2 (for he saith, At an acceptable time I hearkened unto thee, And in a day of salvation did I succour thee: behold, now is the acceptable time; behold, now is the day of salvation):
Want Hij zegt: In den aangenamen tijd heb Ik u verhoord, en in den dag der zaligheid heb Ik u geholpen. Ziet, nu is het de welaangename tijd, ziet, nu is het de dag der zaligheid!
3 giving no occasion of stumbling in anything, that our ministration be not blamed;
Wij geven geen aanstoot in enig ding, opdat de bediening niet gelasterd worde.
4 but in everything commending ourselves, as ministers of God, in much patience, in afflictions, in necessities, in distresses,
Maar wij, als dienaars van God, maken onszelven in alles aangenaam, in vele verdraagzaamheid, in verdrukkingen, in noden, in benauwdheden,
5 in stripes, in imprisonments, in tumults, in labours, in watchings, in fastings;
In slagen, in gevangenissen, in beroerten, in arbeid, in waken, in vasten,
6 in pureness, in knowledge, in longsuffering, in kindness, in the Holy Ghost, in love unfeigned,
In reinheid, in kennis, in lankmoedigheid, in goedertierenheid, in den Heiligen Geest, in ongeveinsde liefde.
7 in the word of truth, in the power of God; by the armour of righteousness on the right hand and on the left,
In het woord der waarheid, in de kracht van God, door de wapenen der gerechtigheid aan de rechter- en aan de linkerzijde;
8 by glory and dishonour, by evil report and good report; as deceivers, and [yet] true;
Door eer en oneer, door kwaad gerucht en goed gerucht; als verleiders, en nochtans waarachtigen;
9 as unknown, and [yet] well known; as dying, and behold, we live; as chastened, and not killed;
Als onbekenden, en nochtans bekend; als stervenden, en ziet, wij leven; als getuchtigd, en niet gedood;
10 as sorrowful, yet alway rejoicing; as poor, yet making many rich; as having nothing, and [yet] possessing all things.

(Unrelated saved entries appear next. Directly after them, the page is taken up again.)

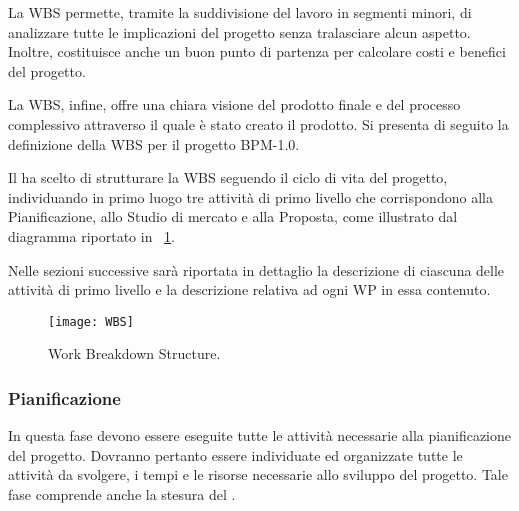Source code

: La WBS permette, tramite la suddivisione del lavoro in segmenti minori, di analizzare tutte le implicazioni del progetto senza tralasciare alcun aspetto. Inoltre, costituisce anche un buon punto di partenza per calcolare costi e benefici del progetto.

La WBS, infine, offre una chiara visione del prodotto finale e del processo complessivo attraverso il quale è stato creato il prodotto. Si presenta di seguito la definizione della WBS per il progetto BPM-1.0. 

Il  ha scelto di strutturare la WBS seguendo il ciclo di vita del progetto, individuando in primo luogo tre attività di primo livello che corrispondono alla Pianificazione, allo Studio di mercato e alla Proposta, come illustrato dal diagramma riportato in \figurename~\ref{fig:WBS}. 

Nelle sezioni successive sarà riportata in dettaglio la descrizione di ciascuna delle attività di primo livello e la descrizione relativa ad ogni WP in essa contenuto. 

\begin{figure}[H]
  \centering
  \texttt{[image: WBS]}
  \caption{Work Breakdown Structure.}
  \label{fig:WBS}
\end{figure}

\subsubsection{Pianificazione}
In questa fase devono essere eseguite tutte le attività necessarie alla pianificazione del progetto.
Dovranno pertanto essere individuate ed organizzate tutte le attività da svolgere, i tempi e le risorse necessarie allo sviluppo del progetto. Tale fase comprende anche la stesura del .
		
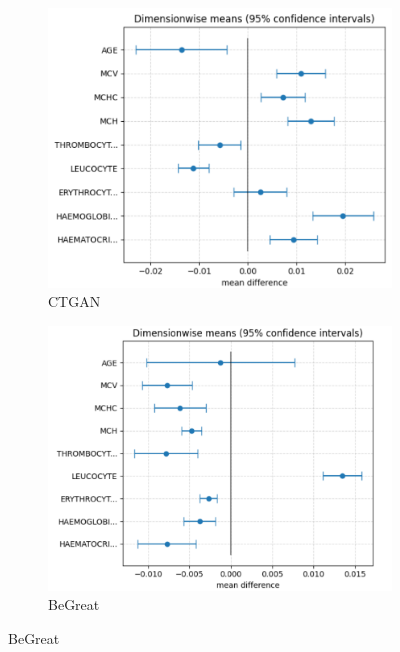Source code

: \begin{figure}[H]
    \centering
    \begin{subfigure}[b]{0.47\textwidth}
        \centering
        \includegraphics[width=\textwidth]{images/avg_dim_2_ctgan.png}
        \caption{CTGAN}
        \label{fig:avg_dim_2_ctgan}
    \end{subfigure}
    \hfill
    \begin{subfigure}[b]{0.47\textwidth}
        \centering
        \includegraphics[width=\textwidth]{images/avg_dim_2_begreat.png}
        \caption{BeGreat}
        \label{fig:avg_dim_2_begreat}
    \end{subfigure}

\end{figure}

Als droevig zijnde, doch altijd blijde; als arm, doch velen rijk makende; als niets hebbende, en nochtans alles bezittende.

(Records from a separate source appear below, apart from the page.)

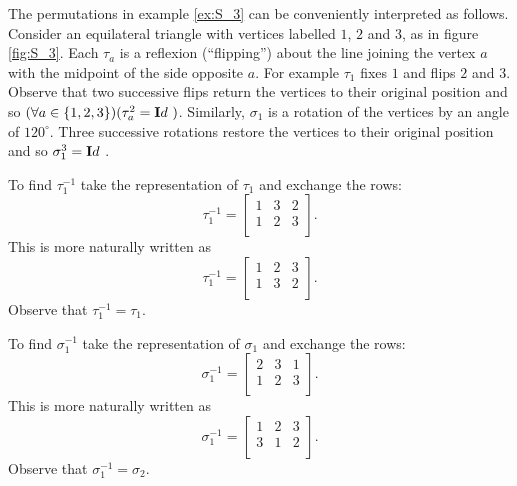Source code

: The permutations in example \ref{ex:S_3} can be conveniently
interpreted as follows. Consider an equilateral triangle with
vertices labelled $1$, $2$ and $3$, as in figure \ref{fig:S_3}.
Each $\tau_a$ is a reflexion (``flipping'') about the line joining
the vertex $a$ with the midpoint of the side opposite $a$. For
example $\tau_1$ fixes $1$ and flips $2$ and $3$. Observe that two
successive flips return the vertices to their original position
and so $(\forall a\in\{1, 2, 3\})(\tau_a ^2 = {\mathbf Id\ })$.
Similarly, $\sigma_1$ is a rotation of the vertices by an angle of
$120^\circ$. Three successive rotations restore the vertices to
their original position and so $\sigma_1 ^3 = {\mathbf Id\ }$.


\begin{exa}
To find $\tau_1^{-1}$ take the representation of $\tau_1$ and
exchange the rows:
$$ \tau_1^{-1}  = \begin{bmatrix}1 & 3 & 2 \\  1 & 2 & 3 \\  \end{bmatrix}.$$
This is more naturally written as
$$ \tau_1^{-1}  = \begin{bmatrix}1 & 2 & 3 \\  1 & 3 & 2 \\  \end{bmatrix}.$$
Observe that $\tau_1^{-1} = \tau _1$.
\end{exa}
\begin{exa}
To find $\sigma_1^{-1}$ take the representation of $\sigma_1$ and
exchange the rows:
$$ \sigma_1^{-1}  = \begin{bmatrix}2 & 3 & 1 \\  1 & 2 & 3 \\  \end{bmatrix}.$$
This is more naturally written as
$$ \sigma_1^{-1}  = \begin{bmatrix}1 & 2 & 3 \\  3 & 1 & 2 \\  \end{bmatrix}.$$
Observe that $\sigma_1^{-1} = \sigma_2$.
\end{exa}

11 Our mouth is open unto you, O Corinthians, our heart is enlarged.
Onze mond is opengedaan tegen u, o Korinthiers, ons hart is uitgebreid.
12 Ye are not straitened in us, but ye are straitened in your own affections.
Gij zijt niet nauw in ons, maar gij zijt nauw in uw ingewanden.
13 Now for a recompense in like kind (I speak as unto [my] children), be ye also enlarged.
Nu, om dezelfde vergelding te doen, (ik spreek als tot mijn kinderen) zo wordt gij ook uitgebreid.
14 Be not unequally yoked with unbelievers: for what fellowship have righteousness and iniquity? or what communion hath light with darkness?
Trekt niet een ander juk aan met de ongelovigen; want wat mededeel heeft de gerechtigheid met de ongerechtigheid, en wat gemeenschap heeft het licht met de duisternis?
15 And what concord hath Christ with Belial? or what portion hath a believer with an unbeliever?
En wat samenstemming heeft Christus met Belial, of wat deel heeft de gelovige met den ongelovige?
16 And what agreement hath a temple of God with idols? for we are a temple of the living God; even as God said, I will dwell in them, and walk in them; and I will be their God, and they shall be my people.
Of wat samenvoeging heeft de tempel Gods met de afgoden? Want gij zijt de tempel des levenden Gods; gelijkerwijs God gezegd heeft: Ik zal in hen wonen, en Ik zal onder hen wandelen; en Ik zal hun God zijn, en zij zullen Mij een Volk zijn.
17 Wherefore Come ye out from among them, and be ye separate, saith the Lord, And touch no unclean thing; And I will receive you,
Daarom gaat uit het midden van hen, en scheidt u af, zegt de Heere, en raakt niet aan hetgeen onrein is, en Ik zal ulieden aannemen.
18 And will be to you a Father, And ye shall be to me sons and daughters, saith the Lord Almighty.
En Ik zal u tot een Vader zijn, en gij zult Mij tot zonen en dochteren zijn, zegt de Heere, de Almachtige.